У меня перехватывает дыхание. Так преступник – женщина?..
– У его друга Марека мать была в банде скупщиков краденого. Мальчишки что‑то не поделили, и Павелек пригрозил, что он сдаст мать друга в полицию. Все указывает на нее, ей даже оправдаться нечем, но следователи решили, что это было бы слишком просто, – с неприязнью усмехается еще один мужской голос. – Гораздо полезней обвинить во всем жида.
– Не смей сквернословить в моем доме, ты, мелкий поц! – напускается на него бабушка Сары. – Ты, Яша, с чего ты таки взял, что Осе… грозит самое страшное?
Сара тихо вскрикивает.
– Да с того, что я знаю, на что способны эти люди, – запальчиво отвечает первый мужчина. – Подобные случаи уже были. Пару лет назад, когда этот бандит Пилсудский и его свора только начинали рваться к власти, они вывезли, казнили и посмертно осудили за шпионаж десятки офицеров, высоких чинов. Они так действуют, потому что это работает.

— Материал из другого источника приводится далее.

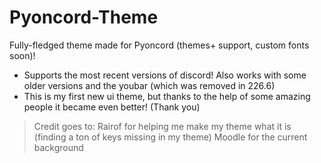 # Pyoncord-Theme

Fully-fledged theme made for Pyoncord (themes+ support, custom fonts soon)! 
- Supports the most recent versions of discord! Also works with some older versions and the youbar (which was removed in 226.6)
- This is my first new ui theme, but thanks to the help of some amazing people it became even better! (Thank you)




> Credit goes to:
> Rairof for helping me make my theme what it is (finding a ton of keys missing in my theme)
> Moodle for the current background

Пару лет назад погиб мой отец, офицер, воевода. На поле боя, как я думала и только месяц назад осознала, что на тот момент война с большевиками уже закончилась.
«Его убили свои же!» – так выкрикнул новый муж матери в разгар их скандала.
В том проклятом пансионе мы были изолированы от мира, а теперь он обрушился на нас многотонной тушей, угрожая раздавить своим уродством. Наши ссоры, наши войны, наши кукольные трагедии – столь крошечные по сравнению с тем, что происходило и происходит снаружи.
Тех солдат убивали из-за власти.
Моего отца убили из-за власти.
Отца Сары вот-вот отнимут у нее ради чьей‑то власти.
Ногти впиваются в ладони.
Юлия смотрит на меня. Я чувствую давление ее взгляда, но не отвечаю на него.
– И что же нам делать? – обреченно спрашивает пани Бергман после долгой паузы.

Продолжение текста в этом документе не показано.